EXERCISE REQUIREMENTS:
Pull out each line of the data that includes the word "launched".

(Beginning of RECORDS FOR THIS TASK)

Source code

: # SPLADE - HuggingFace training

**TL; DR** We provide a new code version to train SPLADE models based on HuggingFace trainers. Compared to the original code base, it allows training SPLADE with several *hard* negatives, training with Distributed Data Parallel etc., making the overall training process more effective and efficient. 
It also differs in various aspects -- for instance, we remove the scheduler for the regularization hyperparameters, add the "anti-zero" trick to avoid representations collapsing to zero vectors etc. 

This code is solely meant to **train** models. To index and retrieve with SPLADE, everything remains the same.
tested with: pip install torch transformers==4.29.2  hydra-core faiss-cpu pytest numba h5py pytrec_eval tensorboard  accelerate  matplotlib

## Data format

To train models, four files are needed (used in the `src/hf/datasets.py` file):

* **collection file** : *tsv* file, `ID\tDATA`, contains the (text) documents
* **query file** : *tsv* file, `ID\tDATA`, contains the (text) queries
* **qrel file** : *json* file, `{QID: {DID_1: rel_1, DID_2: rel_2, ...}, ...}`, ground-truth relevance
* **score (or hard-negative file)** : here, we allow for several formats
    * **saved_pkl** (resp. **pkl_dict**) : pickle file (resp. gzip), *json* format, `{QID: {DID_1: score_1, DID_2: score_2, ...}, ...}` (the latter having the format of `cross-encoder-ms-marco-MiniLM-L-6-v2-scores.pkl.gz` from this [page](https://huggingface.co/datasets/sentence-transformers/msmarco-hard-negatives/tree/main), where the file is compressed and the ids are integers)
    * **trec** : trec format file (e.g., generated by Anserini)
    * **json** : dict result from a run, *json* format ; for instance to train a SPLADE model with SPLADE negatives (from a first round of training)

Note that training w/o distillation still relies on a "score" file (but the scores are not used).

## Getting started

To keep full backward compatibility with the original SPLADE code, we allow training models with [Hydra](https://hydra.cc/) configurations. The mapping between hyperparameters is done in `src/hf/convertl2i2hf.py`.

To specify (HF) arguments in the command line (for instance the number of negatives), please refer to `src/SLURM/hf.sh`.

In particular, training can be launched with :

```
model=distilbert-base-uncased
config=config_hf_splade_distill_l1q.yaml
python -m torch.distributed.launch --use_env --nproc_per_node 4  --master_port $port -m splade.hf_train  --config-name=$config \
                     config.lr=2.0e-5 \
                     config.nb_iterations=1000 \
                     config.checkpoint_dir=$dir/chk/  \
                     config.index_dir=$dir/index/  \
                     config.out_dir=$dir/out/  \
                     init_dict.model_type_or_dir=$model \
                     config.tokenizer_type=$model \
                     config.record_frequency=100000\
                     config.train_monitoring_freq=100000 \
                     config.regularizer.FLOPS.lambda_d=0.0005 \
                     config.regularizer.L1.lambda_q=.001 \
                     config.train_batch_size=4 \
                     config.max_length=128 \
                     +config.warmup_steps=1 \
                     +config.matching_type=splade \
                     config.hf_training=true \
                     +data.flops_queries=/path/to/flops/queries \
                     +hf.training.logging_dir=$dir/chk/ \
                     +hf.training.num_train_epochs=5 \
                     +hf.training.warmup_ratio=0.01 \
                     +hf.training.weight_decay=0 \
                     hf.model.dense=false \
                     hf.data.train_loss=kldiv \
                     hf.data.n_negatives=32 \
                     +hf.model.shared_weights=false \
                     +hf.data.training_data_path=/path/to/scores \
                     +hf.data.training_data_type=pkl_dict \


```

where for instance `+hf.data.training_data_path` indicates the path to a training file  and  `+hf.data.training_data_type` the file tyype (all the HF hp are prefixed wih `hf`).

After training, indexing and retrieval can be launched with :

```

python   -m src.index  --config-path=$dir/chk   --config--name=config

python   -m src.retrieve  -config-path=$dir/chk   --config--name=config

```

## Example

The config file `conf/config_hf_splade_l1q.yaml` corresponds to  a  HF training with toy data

(End of RECORDS FOR THIS TASK)

RESULT OF THIS TASK:
In particular, training can be launched with :
After training, indexing and retrieval can be launched with :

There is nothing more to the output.